No hubiera estado de más que, antes de lanzar una proclama similar, el vicepresidente de la Conferencia Episcopal hubiera repasado, siquiera brevemente, la historia y nuestra Constitución. La primera para constatar cómo a lo largo de los siglos la presencia de la religión, de cualquier religión, en lo público ha sido, y sigue siendo, el origen de algunas de las mayores desgracias que ha sufrido la humanidad. La historia está llena de batallas realizadas en nombre de dioses, de espadas consagradas en altares y de luchas fratricidas alentadas desde los púlpitos. Muchos de los conflictos que todavía hoy hacen sangrar a buena parte del planeta tienen sus razones en dioses vengadores que los hombres utilizan como pretexto de sus salvajadas. Todo ello por no hablar de la capacidad arrasadora de los dogmas y de las castraciones provocadas por normas frente a las cuales la razón humana ha sido siempre callada.
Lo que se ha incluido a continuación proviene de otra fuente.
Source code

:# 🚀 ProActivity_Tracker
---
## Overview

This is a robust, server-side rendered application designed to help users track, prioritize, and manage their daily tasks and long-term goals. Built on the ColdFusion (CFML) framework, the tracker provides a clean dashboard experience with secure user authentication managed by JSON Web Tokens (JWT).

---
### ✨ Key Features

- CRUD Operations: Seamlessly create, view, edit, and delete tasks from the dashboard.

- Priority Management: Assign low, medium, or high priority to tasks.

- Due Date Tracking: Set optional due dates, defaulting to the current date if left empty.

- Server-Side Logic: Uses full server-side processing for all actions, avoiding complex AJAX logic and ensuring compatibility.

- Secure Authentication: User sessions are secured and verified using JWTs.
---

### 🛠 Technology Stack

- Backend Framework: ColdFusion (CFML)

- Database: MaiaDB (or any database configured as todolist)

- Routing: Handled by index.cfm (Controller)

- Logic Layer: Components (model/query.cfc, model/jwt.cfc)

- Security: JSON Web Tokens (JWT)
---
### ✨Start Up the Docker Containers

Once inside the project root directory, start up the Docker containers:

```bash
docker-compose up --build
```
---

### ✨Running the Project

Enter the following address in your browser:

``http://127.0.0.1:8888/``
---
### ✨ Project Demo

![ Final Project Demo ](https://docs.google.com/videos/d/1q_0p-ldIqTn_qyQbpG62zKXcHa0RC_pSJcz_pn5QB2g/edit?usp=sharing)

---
Pero es que además el señor Cañizares , como ciudadano español que es, debería haber releído el art. 16 de nuestra Constitución. Porque, como bien recordaba Fraga hace unos días a los dirigentes del PP, las leyes, incluso la ley que regula el matrimonio de homosexuales, deben cumplirse por todos los ciudadanos y poderes públicos. Aunque, como es obvio, haya normas que nos gusten menos e incluso algunas que no nos gusten nada. Y nuestra ley de leyes proclama que el Estado español es aconfesional. O lo que es lo mismo, afirma que los poderes públicos no tienen religión. Protegen que los particulares la tengan pero ellos no se identifican con ningún credo. Como no podía ser de otra manera en un Estado pluralista y que garantiza la libertad religiosa. Algo que, por ejemplo, continuamente le reprochamos a los musulmanes, para los que sí que hay una confusión entre la ley religiosa y la civil. De ahí los problemas que en muchos casos se plantean para su plena integración en una sociedad democrática como la nuestra.
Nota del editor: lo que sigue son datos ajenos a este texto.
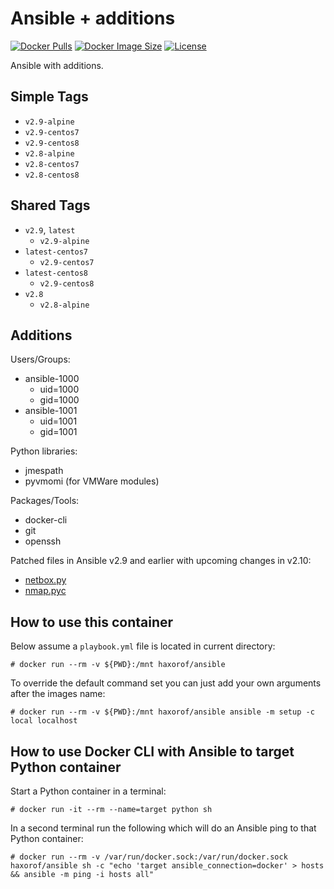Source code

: # Ansible + additions

[![Docker Pulls](https://img.shields.io/docker/pulls/haxorof/ansible.svg?style=popout-square)](https://hub.docker.com/r/haxorof/ansible/)
[![Docker Image Size](https://img.shields.io/microbadger/image-size/haxorof/ansible/latest.svg?style=popout-square)](https://hub.docker.com/r/haxorof/ansible/)
[![License](https://img.shields.io/github/license/haxorof/docker-ansible.svg?style=popout-square)](https://hub.docker.com/r/haxorof/ansible/)

Ansible with additions.

## Simple Tags

- `v2.9-alpine`
- `v2.9-centos7`
- `v2.9-centos8`
- `v2.8-alpine`
- `v2.8-centos7`
- `v2.8-centos8`

## Shared Tags

- `v2.9`, `latest`
  - `v2.9-alpine`
- `latest-centos7`
  - `v2.9-centos7`
- `latest-centos8`
  - `v2.9-centos8`
- `v2.8`
  - `v2.8-alpine`

## Additions

Users/Groups:

- ansible-1000
  - uid=1000
  - gid=1000
- ansible-1001
  - uid=1001
  - gid=1001

Python libraries:

- jmespath
- pyvmomi (for VMWare modules)

Packages/Tools:

- docker-cli
- git
- openssh

Patched files in Ansible v2.9 and earlier with upcoming changes in v2.10:

- [netbox.py](https://raw.githubusercontent.com/ansible/ansible/faf8fc62cb74f442c2446ac6f5798cecd107feff/lib/ansible/plugins/inventory/netbox.py)
- [nmap.pyc](https://raw.githubusercontent.com/ansible/ansible/68b981ae21f85e96d951aefac6acd1b0d169cefe/lib/ansible/plugins/inventory/nmap.py)

## How to use this container

Below assume a `playbook.yml` file is located in current directory:

```console
# docker run --rm -v ${PWD}:/mnt haxorof/ansible
```

To override the default command set you can just add your own arguments after the images name:

```console
# docker run --rm -v ${PWD}:/mnt haxorof/ansible ansible -m setup -c local localhost
```

## How to use Docker CLI with Ansible to target Python container

Start a Python container in a terminal:

```console
# docker run -it --rm --name=target python sh
```

In a second terminal run the following which will do an Ansible ping to that Python container:

```console
# docker run --rm -v /var/run/docker.sock:/var/run/docker.sock haxorof/ansible sh -c "echo 'target ansible_connection=docker' > hosts && ansible -m ping -i hosts all"
```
Por todo ello, el cristianismo no debería tener más presencia en la vida pública que la derivada de la protección de los ritos y manifestaciones religiosas a las que los ciudadanos tienen derecho. Los símbolos de cualquier religión deberían desaparecer definitivamente de los edificios públicos y volver al lugar de donde nunca debieron salir, los espacios privados. Una reclamación que han visto denegada, desde mi punto de vista a través de una resolución de dudosa constitucionalidad, dos guardias civiles de Almodóvar del Río. Porque la respuesta a su demanda de retirar la Virgen del Pilar del cuartel parece desconocer que las fuerzas y cuerpos de seguridad son del Estado que, como marca nuestra Constitución, no tiene religión. Por lo tanto, es lógico que dichos cuerpos no estén bajo ninguna cobertura religiosa y se desprendan, de una vez por todas, de las herencias de un Estado que mezcló interesadamente poder civil y religioso, volviéndose, aquel sí, contra el hombre. Razones más que suficientes para seguir reclamando, con la Constitución en la mano, un Estado verdaderamente aconfesional y un espacio público construido sobre el laicismo. La única garantía, no lo olvidemos, para una convivencia plural y en la que la única ética compartida sea la de los derechos humanos y no los dogmas de la religión dominante.